Thanks for your reviews and new patches. Unfortunately I will not have time to work more on this bug.
*** This bug has been marked as a duplicate of bug 719458 ***
Sorry, marked it the wrong way round.
*** Bug 719458 has been marked as a duplicate of this bug. ***
This bug is going to be shipped in Fedora 20 Final, as it stands. That seems unfortunate. Note that even if you go ahead and create a keyring as g-i-s wants you to do, the account you configure will not work once you're logged into your user session: this bug effectively breaks the feature entirely.
(In reply to comment #31) > This bug is going to be shipped in Fedora 20 Final, as it stands. That seems > unfortunate. Note that even if you go ahead and create a keyring as g-i-s wants > you to do, the account you configure will not work once you're logged into your > user session: this bug effectively breaks the feature entirely. Maybe we should disable the Online Accounts page for F20 if we can not fix this time?
That might be a good idea if we can't fix it; right now that function of g-i-s is essentially a booby trap. You can't possibly get a properly-working online account out of it, and there is at least one relatively easy-to-hit crasher bug in it, https://bugzilla.gnome.org/show_bug.cgi?id=711641 , which gives you a pretty bad experience if you hit it. Anyhow, we should probably discuss that downstream.

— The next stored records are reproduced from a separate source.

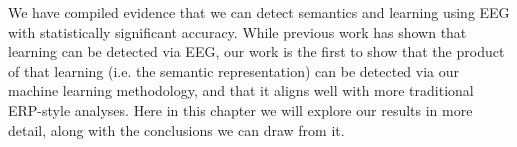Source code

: \label{chapter:discussion}

We have compiled evidence that we can detect semantics and learning using EEG 
with statistically significant accuracy. While previous work has shown that 
learning can be detected via EEG, our work is the first to show that the 
product of that learning (i.e. the semantic representation) can be detected via 
our machine learning methodology, and that it aligns well with more traditional 
ERP-style analyses. Here in this chapter we will explore our results in more 
detail, along with the conclusions we can draw from it.








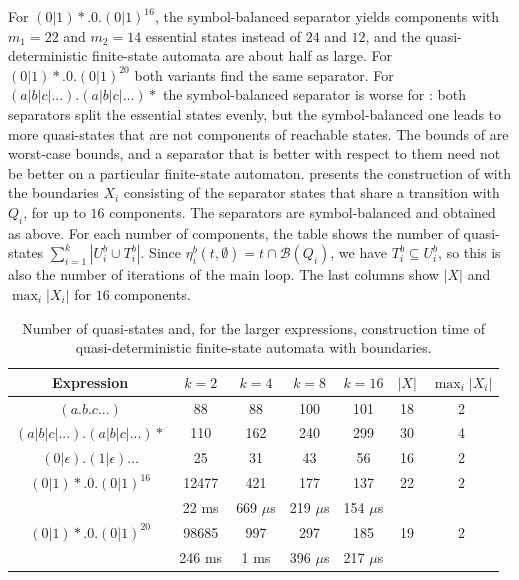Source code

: For $(0|1)*.0.(0|1)^{16}$, the symbol-balanced separator yields components with $m_1 =
22$ and $m_2 = 14$ essential states instead of $24$ and $12$, and the
quasi-deterministic finite-state automata are about half as large. For $(0|1)*.0.(0|1)^{20}$
both variants find the same separator. For $(a|b|c|...).(a|b|c|...)*$ the
symbol-balanced separator is worse for : both
separators split the essential states evenly, but the symbol-balanced one leads to more
quasi-states that are not components of reachable states. The bounds of
 are worst-case bounds, and a separator that is better
with respect to them need not be better on a particular finite-state automaton.
\bigbreak
{} presents the construction of
 with the boundaries $X_i$ consisting of the
separator states that share a transition with $Q_i$, for up to $16$ components. The
separators are symbol-balanced and obtained as above. For each number of components, the
table shows the number of quasi-states $\sum_{i=1}^k |U_i^b \cup T_i^b|$. Since
$\eta_i^b(t, \emptyset) = t \cap \mathcal{B}(Q_i)$, we have $T_i^b \subseteq U_i^b$, so this is
also the number of iterations of the main loop. The last columns show $|X|$ and $\max_i |X_i|$ for $16$ components.

\begin{table}[ht]
  \centering
  \small
  \setlength{\tabcolsep}{4pt}
  \begin{tabular}{||c c c c c c c||}
    \hline
    Expression & $k = 2$ & $k = 4$ & $k = 8$ & $k = 16$ & $|X|$ & $\max_i |X_i|$ \\ [0.5ex]
    \hline
    $(a.b.c...)$ & 88 & 88 & 100 & 101 & 18 & 2 \\
    \hline
    $(a|b|c|...).(a|b|c|...)*$ & 110 & 162 & 240 & 299 & 30 & 4 \\
    \hline
    $(0|\epsilon).(1|\epsilon)...$ & 25 & 31 & 43 & 56 & 16 & 2 \\
    \hline
    $(0|1)*.0.(0|1)^{16}$ & 12477 & 421 & 177 & 137 & 22 & 2 \\
     & 22 ms & 669 $\mu$s & 219 $\mu$s & 154 $\mu$s & & \\
    \hline
    $(0|1)*.0.(0|1)^{20}$ & 98685 & 997 & 297 & 185 & 19 & 2 \\
     & 246 ms & 1 ms & 396 $\mu$s & 217 $\mu$s & & \\
    \hline
  \end{tabular}
  \caption{Number of quasi-states and, for the larger expressions, construction time of
    quasi-deterministic finite-state automata with boundaries.}
  \label{tbl:boundary_comparison}
\end{table}

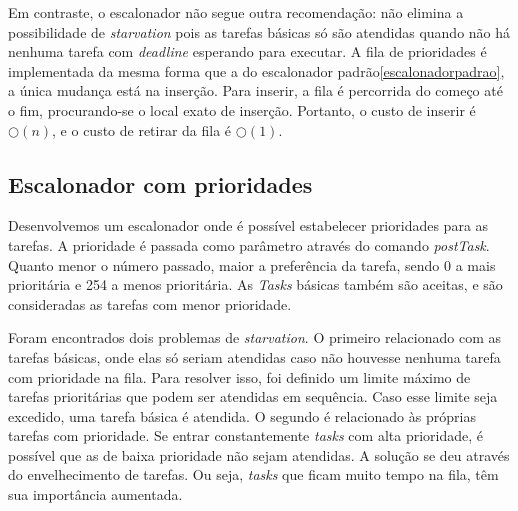 \documentclass[a4paper,onecolumn, 10pt]{article}
\begin{document}
Em contraste, o escalonador não segue outra recomendação: não elimina a possibilidade de 
\textit{starvation} pois as tarefas
básicas só são atendidas quando não há nenhuma tarefa com \textit{deadline} esperando para executar. 
A fila de prioridades é implementada da mesma forma que a do escalonador 
padrão\ref{escalonadorpadrao}, a única mudança está na inserção. Para
inserir, a fila é percorrida do começo até o fim, procurando-se o local exato de inserção.
Portanto, o custo de inserir é $\bigcirc(n)$, e o custo de retirar da fila é $\bigcirc(1)$. 


\subsection{Escalonador com prioridades}\label{escalonadorprioridade}
Desenvolvemos um escalonador onde é possível estabelecer prioridades para as tarefas. 
A prioridade é passada como parâmetro através 
do comando \textit{postTask}. Quanto menor o número passado, maior a preferência da tarefa, sendo 0 a
mais prioritária e 254 a menos prioritária.
As \textit{Tasks} básicas também são aceitas, e são consideradas as tarefas com menor prioridade.

Foram encontrados dois problemas de \textit{starvation}. O primeiro relacionado com as tarefas básicas,
onde elas só seriam atendidas caso não houvesse nenhuma tarefa com prioridade na fila. Para resolver isso, foi definido um
limite máximo de tarefas prioritárias que podem ser atendidas em sequência. Caso esse limite seja excedido, uma tarefa
básica é atendida. O segundo é relacionado às próprias tarefas com prioridade. 
Se entrar constantemente \textit{tasks} com alta
prioridade, é possível que as de baixa prioridade não sejam atendidas. A solução se deu através do envelhecimento de
tarefas. Ou seja, \textit{tasks} que ficam muito tempo na fila, têm sua importância aumentada.
\end{document}
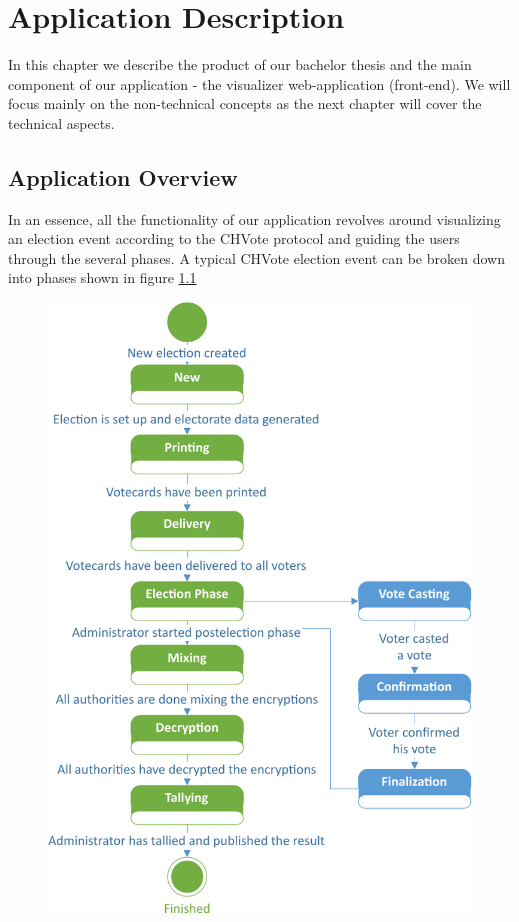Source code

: \chapter{Application Description}
In this chapter we describe the product of our bachelor thesis and the main component of our application - the visualizer web-application (front-end). We will focus mainly on the non-technical concepts as the next chapter will cover the technical aspects.

\section{Application Overview}
In an essence, all the functionality of our application revolves around visualizing an election event according to the CHVote protocol and guiding the users through the several phases. A typical CHVote election event can be broken down into phases shown in figure \ref{Phases of an election-event}

\begin{figure}
\begin{center}
\includegraphics[scale=0.65]{assets/electionStatediagram.pdf}
\label{Phases of an election-event}%
\end{center}
\end{figure}

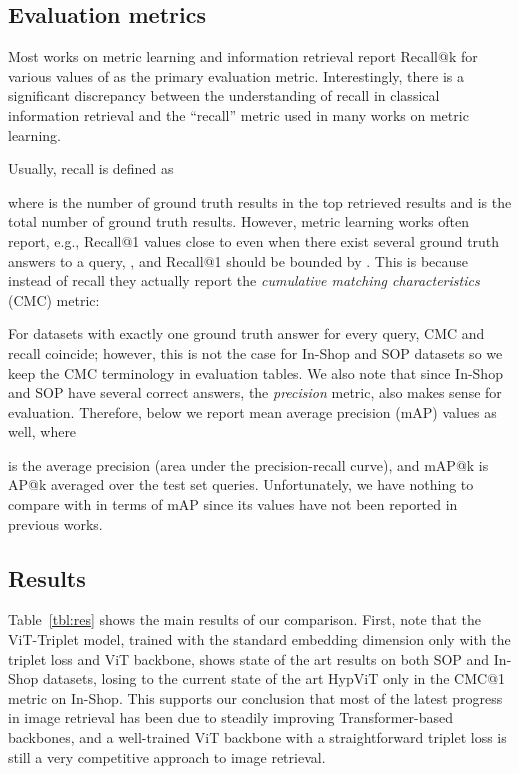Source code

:\documentclass{article}
\begin{document}
\subsection{Evaluation metrics}

\def\ntopk{n_{\mathrm{k}}}
\def\ngt{n_{\mathrm{gt}}}

Most works on metric learning and information retrieval report Recall@k for various values of  as the primary evaluation metric. Interestingly, there is a significant discrepancy between the understanding of recall in classical information retrieval and the ``recall'' metric used in many works on metric learning. 

Usually, recall is defined as 
 
where  is the number of ground truth results in the top  retrieved results and  is the total number of ground truth results. However, metric learning works often report, e.g., Recall@1 values close to  even when there exist several ground truth answers to a query, , and Recall@1 should be bounded by . This is because instead of recall they actually report the \emph{cumulative matching characteristics} (CMC) metric: 


For datasets with exactly one ground truth answer for every query, CMC and recall coincide; however, this is not the case for In-Shop and SOP datasets so we keep the CMC terminology in evaluation tables. We also note that since In-Shop and SOP have several correct answers, the \emph{precision} metric, 
 also makes sense for evaluation. Therefore, below we report mean average precision (mAP) values as well, where
 
is the average precision (area under the precision-recall curve), and mAP@k is AP@k averaged over the test set queries.  
Unfortunately, we have nothing to compare with in terms of mAP since its values have not been reported in previous works.

\subsection{Results}

Table~\ref{tbl:res} shows the main results of our comparison. First, note that the ViT-Triplet model, trained with the standard embedding dimension  only with the triplet loss and ViT backbone, shows state of the art results on both SOP and In-Shop datasets, losing to the current state of the art HypViT only in the CMC@1 metric on In-Shop. This supports our conclusion that most of the latest progress in image retrieval has been due to steadily improving Transformer-based backbones, and a well-trained ViT backbone with a straightforward triplet loss is still a very competitive approach to image retrieval.
\end{document}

Current approach to fixing this is: https://git.gnome.org/browse/gnome-initial-setup/log/?h=keyring
this is included in 3.11.91
I encountered this bug while testing 3.19.x with a GNOME continuous image from four days ago: after adding a Google account, a dialog pops up asking me to create a keyring password.
*** Bug 761754 has been marked as a duplicate of this bug. ***
Probably bug 758592
This shoudl be fixed with the gnome-keyring change to allow empty passwords for --unlock
I just tested an up to date continuous image, and this bug was still present.
I just tried a fresh continuous image, and the bug didn't appear when adding a Google account.